Saved entries -
::::

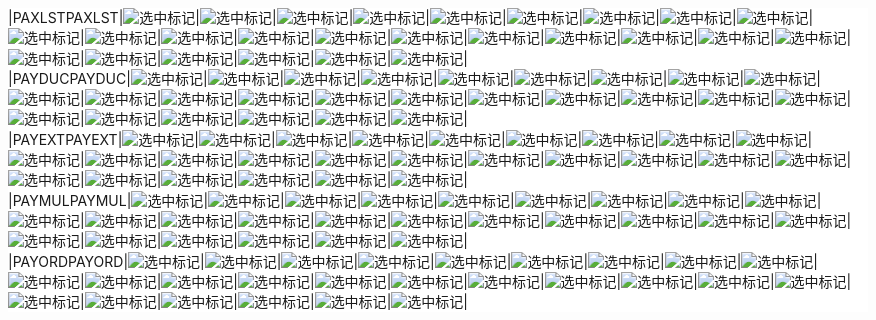 |<span data-ttu-id="b7bbd-1089">PAXLST</span><span class="sxs-lookup"><span data-stu-id="b7bbd-1089">PAXLST</span></span>|![选中标记](../core/media/checkmark.gif)|![选中标记](../core/media/checkmark.gif)|![选中标记](../core/media/checkmark.gif)|![选中标记](../core/media/checkmark.gif)|![选中标记](../core/media/checkmark.gif)|![选中标记](../core/media/checkmark.gif)|![选中标记](../core/media/checkmark.gif)|![选中标记](../core/media/checkmark.gif)|![选中标记](../core/media/checkmark.gif)|![选中标记](../core/media/checkmark.gif)|![选中标记](../core/media/checkmark.gif)|![选中标记](../core/media/checkmark.gif)|![选中标记](../core/media/checkmark.gif)|![选中标记](../core/media/checkmark.gif)|![选中标记](../core/media/checkmark.gif)|![选中标记](../core/media/checkmark.gif)|![选中标记](../core/media/checkmark.gif)|![选中标记](../core/media/checkmark.gif)|![选中标记](../core/media/checkmark.gif)|![选中标记](../core/media/checkmark.gif)|![选中标记](../core/media/checkmark.gif)|![选中标记](../core/media/checkmark.gif)|![选中标记](../core/media/checkmark.gif)|![选中标记](../core/media/checkmark.gif)|![选中标记](../core/media/checkmark.gif)|![选中标记](../core/media/checkmark.gif)|  
|<span data-ttu-id="b7bbd-1116">PAYDUC</span><span class="sxs-lookup"><span data-stu-id="b7bbd-1116">PAYDUC</span></span>|![选中标记](../core/media/checkmark.gif)|![选中标记](../core/media/checkmark.gif)|![选中标记](../core/media/checkmark.gif)|![选中标记](../core/media/checkmark.gif)|![选中标记](../core/media/checkmark.gif)|![选中标记](../core/media/checkmark.gif)|![选中标记](../core/media/checkmark.gif)|![选中标记](../core/media/checkmark.gif)|![选中标记](../core/media/checkmark.gif)|![选中标记](../core/media/checkmark.gif)|![选中标记](../core/media/checkmark.gif)|![选中标记](../core/media/checkmark.gif)|![选中标记](../core/media/checkmark.gif)|![选中标记](../core/media/checkmark.gif)|![选中标记](../core/media/checkmark.gif)|![选中标记](../core/media/checkmark.gif)|![选中标记](../core/media/checkmark.gif)|![选中标记](../core/media/checkmark.gif)|![选中标记](../core/media/checkmark.gif)|![选中标记](../core/media/checkmark.gif)|![选中标记](../core/media/checkmark.gif)|![选中标记](../core/media/checkmark.gif)|![选中标记](../core/media/checkmark.gif)|![选中标记](../core/media/checkmark.gif)|![选中标记](../core/media/checkmark.gif)|![选中标记](../core/media/checkmark.gif)|  
|<span data-ttu-id="b7bbd-1143">PAYEXT</span><span class="sxs-lookup"><span data-stu-id="b7bbd-1143">PAYEXT</span></span>|![选中标记](../core/media/checkmark.gif)|![选中标记](../core/media/checkmark.gif)|![选中标记](../core/media/checkmark.gif)|![选中标记](../core/media/checkmark.gif)|![选中标记](../core/media/checkmark.gif)|![选中标记](../core/media/checkmark.gif)|![选中标记](../core/media/checkmark.gif)|![选中标记](../core/media/checkmark.gif)|![选中标记](../core/media/checkmark.gif)|![选中标记](../core/media/checkmark.gif)|![选中标记](../core/media/checkmark.gif)|![选中标记](../core/media/checkmark.gif)|![选中标记](../core/media/checkmark.gif)|![选中标记](../core/media/checkmark.gif)|![选中标记](../core/media/checkmark.gif)|![选中标记](../core/media/checkmark.gif)|![选中标记](../core/media/checkmark.gif)|![选中标记](../core/media/checkmark.gif)|![选中标记](../core/media/checkmark.gif)|![选中标记](../core/media/checkmark.gif)|![选中标记](../core/media/checkmark.gif)|![选中标记](../core/media/checkmark.gif)|![选中标记](../core/media/checkmark.gif)|![选中标记](../core/media/checkmark.gif)|![选中标记](../core/media/checkmark.gif)|![选中标记](../core/media/checkmark.gif)|  
|<span data-ttu-id="b7bbd-1170">PAYMUL</span><span class="sxs-lookup"><span data-stu-id="b7bbd-1170">PAYMUL</span></span>|![选中标记](../core/media/checkmark.gif)|![选中标记](../core/media/checkmark.gif)|![选中标记](../core/media/checkmark.gif)|![选中标记](../core/media/checkmark.gif)|![选中标记](../core/media/checkmark.gif)|![选中标记](../core/media/checkmark.gif)|![选中标记](../core/media/checkmark.gif)|![选中标记](../core/media/checkmark.gif)|![选中标记](../core/media/checkmark.gif)|![选中标记](../core/media/checkmark.gif)|![选中标记](../core/media/checkmark.gif)|![选中标记](../core/media/checkmark.gif)|![选中标记](../core/media/checkmark.gif)|![选中标记](../core/media/checkmark.gif)|![选中标记](../core/media/checkmark.gif)|![选中标记](../core/media/checkmark.gif)|![选中标记](../core/media/checkmark.gif)|![选中标记](../core/media/checkmark.gif)|![选中标记](../core/media/checkmark.gif)|![选中标记](../core/media/checkmark.gif)|![选中标记](../core/media/checkmark.gif)|![选中标记](../core/media/checkmark.gif)|![选中标记](../core/media/checkmark.gif)|![选中标记](../core/media/checkmark.gif)|![选中标记](../core/media/checkmark.gif)|![选中标记](../core/media/checkmark.gif)|  
|<span data-ttu-id="b7bbd-1197">PAYORD</span><span class="sxs-lookup"><span data-stu-id="b7bbd-1197">PAYORD</span></span>|![选中标记](../core/media/checkmark.gif)|![选中标记](../core/media/checkmark.gif)|![选中标记](../core/media/checkmark.gif)|![选中标记](../core/media/checkmark.gif)|![选中标记](../core/media/checkmark.gif)|![选中标记](../core/media/checkmark.gif)|![选中标记](../core/media/checkmark.gif)|![选中标记](../core/media/checkmark.gif)|![选中标记](../core/media/checkmark.gif)|![选中标记](../core/media/checkmark.gif)|![选中标记](../core/media/checkmark.gif)|![选中标记](../core/media/checkmark.gif)|![选中标记](../core/media/checkmark.gif)|![选中标记](../core/media/checkmark.gif)|![选中标记](../core/media/checkmark.gif)|![选中标记](../core/media/checkmark.gif)|![选中标记](../core/media/checkmark.gif)|![选中标记](../core/media/checkmark.gif)|![选中标记](../core/media/checkmark.gif)|![选中标记](../core/media/checkmark.gif)|![选中标记](../core/media/checkmark.gif)|![选中标记](../core/media/checkmark.gif)|![选中标记](../core/media/checkmark.gif)|![选中标记](../core/media/checkmark.gif)|![选中标记](../core/media/checkmark.gif)|![选中标记](../core/media/checkmark.gif)|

::::

What to do -
Please print all the data above word for word. Pictures should not appear in the copy.

Your solution -
 |<span data-ttu-id="b7bbd-1089">PAXLST</span><span class="sxs-lookup"><span data-stu-id="b7bbd-1089">PAXLST</span></span>|![选中标记](../core/media/checkmark.gif)|![选中标记](../core/media/checkmark.gif)|![选中标记](../core/media/checkmark.gif)|![选中标记](../core/media/checkmark.gif)|![选中标记](../core/media/checkmark.gif)|![选中标记](../core/media/checkmark.gif)|![选中标记](../core/media/checkmark.gif)|![选中标记](../core/media/checkmark.gif)|![选中标记](../core/media/checkmark.gif)|![选中标记](../core/media/checkmark.gif)|![选中标记](../core/media/checkmark.gif)|![选中标记](../core/media/checkmark.gif)|![选中标记](../core/media/checkmark.gif)|![选中标记](../core/media/checkmark.gif)|![选中标记](../core/media/checkmark.gif)|![选中标记](../core/media/checkmark.gif)|![选中标记](../core/media/checkmark.gif)|![选中标记](../core/media/checkmark.gif)|![选中标记](../core/media/checkmark.gif)|![选中标记](../core/media/checkmark.gif)|![选中标记](../core/media/checkmark.gif)|![选中标记](../core/media/checkmark.gif)|![选中标记](../core/media/checkmark.gif)|![选中标记](../core/media/checkmark.gif)|![选中标记](../core/media/checkmark.gif)|![选中标记](../core/media/checkmark.gif)|  
|<span data-ttu-id="b7bbd-1116">PAYDUC</span><span class="sxs-lookup"><span data-stu-id="b7bbd-1116">PAYDUC</span></span>|![选中标记](../core/media/checkmark.gif)|![选中标记](../core/media/checkmark.gif)|![选中标记](../core/media/checkmark.gif)|![选中标记](../core/media/checkmark.gif)|![选中标记](../core/media/checkmark.gif)|![选中标记](../core/media/checkmark.gif)|![选中标记](../core/media/checkmark.gif)|![选中标记](../core/media/checkmark.gif)|![选中标记](../core/media/checkmark.gif)|![选中标记](../core/media/checkmark.gif)|![选中标记](../core/media/checkmark.gif)|![选中标记](../core/media/checkmark.gif)|![选中标记](../core/media/checkmark.gif)|![选中标记](../core/media/checkmark.gif)|![选中标记](../core/media/checkmark.gif)|![选中标记](../core/media/checkmark.gif)|![选中标记](../core/media/checkmark.gif)|![选中标记](../core/media/checkmark.gif)|![选中标记](../core/media/checkmark.gif)|![选中标记](../core/media/checkmark.gif)|![选中标记](../core/media/checkmark.gif)|![选中标记](../core/media/checkmark.gif)|![选中标记](../core/media/checkmark.gif)|![选中标记](../core/media/checkmark.gif)|![选中标记](../core/media/checkmark.gif)|![选中标记](../core/media/checkmark.gif)|  
|<span data-ttu-id="b7bbd-1143">PAYEXT</span><span class="sxs-lookup"><span data-stu-id="b7bbd-1143">PAYEXT</span></span>|![选中标记](../core/media/checkmark.gif)|![选中标记](../core/media/checkmark.gif)|![选中标记](../core/media/checkmark.gif)|![选中标记](../core/media/checkmark.gif)|![选中标记](../core/media/checkmark.gif)|![选中标记](../core/media/checkmark.gif)|![选中标记](../core/media/checkmark.gif)|![选中标记](../core/media/checkmark.gif)|![选中标记](../core/media/checkmark.gif)|![选中标记](../core/media/checkmark.gif)|![选中标记](../core/media/checkmark.gif)|![选中标记](../core/media/checkmark.gif)|![选中标记](../core/media/checkmark.gif)|![选中标记](../core/media/checkmark.gif)|![选中标记](../core/media/checkmark.gif)|![选中标记](../core/media/checkmark.gif)|![选中标记](../core/media/checkmark.gif)|![选中标记](../core/media/checkmark.gif)|![选中标记](../core/media/checkmark.gif)|![选中标记](../core/media/checkmark.gif)|![选中标记](../core/media/checkmark.gif)|![选中标记](../core/media/checkmark.gif)|![选中标记](../core/media/checkmark.gif)|![选中标记](../core/media/checkmark.gif)|![选中标记](../core/media/checkmark.gif)|![选中标记](../core/media/checkmark.gif)|  
|<span data-ttu-id="b7bbd-1170">PAYMUL</span><span class="sxs-lookup"><span data-stu-id="b7bbd-1170">PAYMUL</span></span>|![选中标记](../core/media/checkmark.gif)|![选中标记](../core/media/checkmark.gif)|![选中标记](../core/media/checkmark.gif)|![选中标记](../core/media/checkmark.gif)|![选中标记](../core/media/checkmark.gif)|![选中标记](../core/media/checkmark.gif)|![选中标记](../core/media/checkmark.gif)|![选中标记](../core/media/checkmark.gif)|![选中标记](../core/media/checkmark.gif)|![选中标记](../core/media/checkmark.gif)|![选中标记](../core/media/checkmark.gif)|![选中标记](../core/media/checkmark.gif)|![选中标记](../core/media/checkmark.gif)|![选中标记](../core/media/checkmark.gif)|![选中标记](../core/media/checkmark.gif)|![选中标记](../core/media/checkmark.gif)|![选中标记](../core/media/checkmark.gif)|![选中标记](../core/media/checkmark.gif)|![选中标记](../core/media/checkmark.gif)|![选中标记](../core/media/checkmark.gif)|![选中标记](../core/media/checkmark.gif)|![选中标记](../core/media/checkmark.gif)|![选中标记](../core/media/checkmark.gif)|![选中标记](../core/media/checkmark.gif)|![选中标记](../core/media/checkmark.gif)|![选中标记](../core/media/checkmark.gif)|  
|<span data-ttu-id="b7bbd-1197">PAYORD</span><span class="sxs-lookup"><span data-stu-id="b7bbd-1197">PAYORD</span></span>|![选中标记](../core/media/checkmark.gif)|![选中标记](../core/media/checkmark.gif)|![选中标记](../core/media/checkmark.gif)|![选中标记](../core/media/checkmark.gif)|![选中标记](../core/media/checkmark.gif)|![选中标记](../core/media/checkmark.gif)|![选中标记](../core/media/checkmark.gif)|![选中标记](../core/media/checkmark.gif)|![选中标记](../core/media/checkmark.gif)|![选中标记](../core/media/checkmark.gif)|![选中标记](../core/media/checkmark.gif)|![选中标记](../core/media/checkmark.gif)|![选中标记](../core/media/checkmark.gif)|![选中标记](../core/media/checkmark.gif)|![选中标记](../core/media/checkmark.gif)|![选中标记](../core/media/checkmark.gif)|![选中标记](../core/media/checkmark.gif)|![选中标记](../core/media/checkmark.gif)|![选中标记](../core/media/checkmark.gif)|![选中标记](../core/media/checkmark.gif)|![选中标记](../core/media/checkmark.gif)|![选中标记](../core/media/checkmark.gif)|![选中标记](../core/media/checkmark.gif)|![选中标记](../core/media/checkmark.gif)|![选中标记](../core/media/checkmark.gif)|![选中标记](../core/media/checkmark.gif)|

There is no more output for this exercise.